That's not true - people can work themselves up into a frenzy with no drugs very easily. Keep an eye out for the next time you see those muslims walking through the streets whipping themselves into a bloody pulp. They are utterly frenzied - they're in a mental state far beyond anything I've ever experienced from any psychedelic.

Look at the crowd when they were burying the Ayatollah - again, these people were in a state of absolute religious frenzy. No drugs needed whatsoever.

they werent tripping though, getting highly emotional and frenzied isnt the same thing as what happens when you take a large dose of psychedelic

Which psychedelic are you thinking they were using in Palestine back in Jesus's day? I can't see it being mushrooms, cactus or morning glories. Syrian rue? Is that really a psychedelic?
entheogenic plants occur everywhere, there wouldnt be any cactus in Palestine, but there is mushrooms, morning glory, datura, and syrian rue is a powerful psychedelic when it is combined with either mushrooms or with DMT-containing plants like acacia.
A scholar from an Israeli university recently published a paper saying that Moses could have been tripping on an ayahuasca analogue made with Syrian Rue, when he saw a magical 'burning bush', see here:
http://www.haaretz.com/news/hebrew-university-researcher-moses-was-tripping-at-mount-sinai-1.240589
And don't you think giving someone a psychedelic 2000 years ago would be like giving your cat a psychedelic today? What frame of reference would he have go think "This is a religious epiphany" rather than "This is demonic possession"?
anyone who takes a psychedelic will experience the trip, and then they can draw their own conclusions about the experience, both "religious epiphany" and "demonic possession" are both religious/mystical type interpretations, the bible contains many stories about people being possessed by demons
 
they werent tripping though

But they were in a state perfectly comparable to religious ecstasy.
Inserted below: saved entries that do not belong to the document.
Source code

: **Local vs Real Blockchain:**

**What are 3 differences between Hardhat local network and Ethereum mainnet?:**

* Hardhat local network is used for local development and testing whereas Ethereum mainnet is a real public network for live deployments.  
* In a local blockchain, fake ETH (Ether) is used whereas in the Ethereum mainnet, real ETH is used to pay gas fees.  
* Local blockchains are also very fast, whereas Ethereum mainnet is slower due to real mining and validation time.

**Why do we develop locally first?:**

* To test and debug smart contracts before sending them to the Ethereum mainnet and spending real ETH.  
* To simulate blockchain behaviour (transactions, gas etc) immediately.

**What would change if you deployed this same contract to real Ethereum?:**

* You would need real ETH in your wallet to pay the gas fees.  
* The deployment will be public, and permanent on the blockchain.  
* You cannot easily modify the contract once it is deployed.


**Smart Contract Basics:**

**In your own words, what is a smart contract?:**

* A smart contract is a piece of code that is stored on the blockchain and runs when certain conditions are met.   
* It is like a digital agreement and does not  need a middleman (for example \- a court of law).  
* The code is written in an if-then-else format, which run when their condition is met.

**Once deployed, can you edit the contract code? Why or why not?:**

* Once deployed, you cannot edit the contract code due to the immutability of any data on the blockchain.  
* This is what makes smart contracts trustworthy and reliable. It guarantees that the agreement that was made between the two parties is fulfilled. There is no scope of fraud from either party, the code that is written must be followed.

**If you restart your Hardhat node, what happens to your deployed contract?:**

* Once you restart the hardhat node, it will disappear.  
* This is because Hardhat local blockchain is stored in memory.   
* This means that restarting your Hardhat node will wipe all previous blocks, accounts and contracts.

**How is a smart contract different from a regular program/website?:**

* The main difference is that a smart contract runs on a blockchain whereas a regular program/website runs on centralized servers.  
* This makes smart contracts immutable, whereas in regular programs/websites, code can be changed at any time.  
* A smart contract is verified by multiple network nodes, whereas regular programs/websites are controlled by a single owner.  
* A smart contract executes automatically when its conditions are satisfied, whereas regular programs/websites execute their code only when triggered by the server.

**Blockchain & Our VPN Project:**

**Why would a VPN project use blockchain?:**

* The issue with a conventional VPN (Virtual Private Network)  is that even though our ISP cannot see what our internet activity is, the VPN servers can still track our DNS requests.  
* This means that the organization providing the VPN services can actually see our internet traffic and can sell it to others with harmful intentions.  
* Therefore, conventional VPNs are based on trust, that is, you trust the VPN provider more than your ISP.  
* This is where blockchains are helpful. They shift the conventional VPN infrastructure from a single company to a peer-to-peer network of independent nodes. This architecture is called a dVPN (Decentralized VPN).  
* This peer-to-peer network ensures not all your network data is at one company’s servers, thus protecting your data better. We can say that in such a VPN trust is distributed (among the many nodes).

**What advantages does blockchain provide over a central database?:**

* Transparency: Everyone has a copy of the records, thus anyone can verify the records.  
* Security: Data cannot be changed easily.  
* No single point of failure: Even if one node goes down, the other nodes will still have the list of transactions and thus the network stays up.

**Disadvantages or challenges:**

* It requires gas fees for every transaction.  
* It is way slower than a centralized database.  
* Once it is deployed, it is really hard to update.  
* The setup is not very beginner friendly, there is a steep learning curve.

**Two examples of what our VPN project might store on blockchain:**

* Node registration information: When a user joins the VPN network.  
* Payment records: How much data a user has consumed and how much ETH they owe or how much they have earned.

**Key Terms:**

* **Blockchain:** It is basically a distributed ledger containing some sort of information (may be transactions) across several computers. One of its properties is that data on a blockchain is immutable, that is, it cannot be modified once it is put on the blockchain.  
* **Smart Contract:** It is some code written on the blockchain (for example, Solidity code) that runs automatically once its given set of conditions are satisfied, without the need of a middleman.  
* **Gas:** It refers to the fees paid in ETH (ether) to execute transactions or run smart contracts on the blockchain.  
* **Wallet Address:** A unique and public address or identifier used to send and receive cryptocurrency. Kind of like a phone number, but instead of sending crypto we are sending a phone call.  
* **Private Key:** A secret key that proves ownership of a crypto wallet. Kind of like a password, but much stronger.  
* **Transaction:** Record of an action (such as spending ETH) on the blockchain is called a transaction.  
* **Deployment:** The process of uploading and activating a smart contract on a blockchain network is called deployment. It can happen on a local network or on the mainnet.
Isn't your argument that only psychedelics can produce this state?

but there is mushrooms, morning glory,

Is there any history of these being used in Palestine?

A scholar from an Israeli university


Benny Shannon - he's written a book on Ayahuasca so presumably that's why he's willing to see ayahuasca in the burning bush. As he himself says "I have no proof of this".

This is if you accept the story of the burning bush in the first place - if the story is just a load of old bollocks like 99% of the other stories in the Old Testament then we're just going down the rabbit hole with bullshit on top of bullshit.

We could just as well say the apple in the gardne of eden was a mushroom - even tho there never was any adam and eve or apple or garden of eden.

anyone who takes a psychedelic will experience the trip, and then they can draw their own conclusions about the experience

They can nowadays yes, now they know it's a harmless drug and that the Devil isn't coming for them. 2000 years ago it was a completely different situation - back then they would have thought the drugs were dangerous and that they were being possesed by the Horned one. I don't belieive they would have sat down discussing it like the subjects at John Hopkins.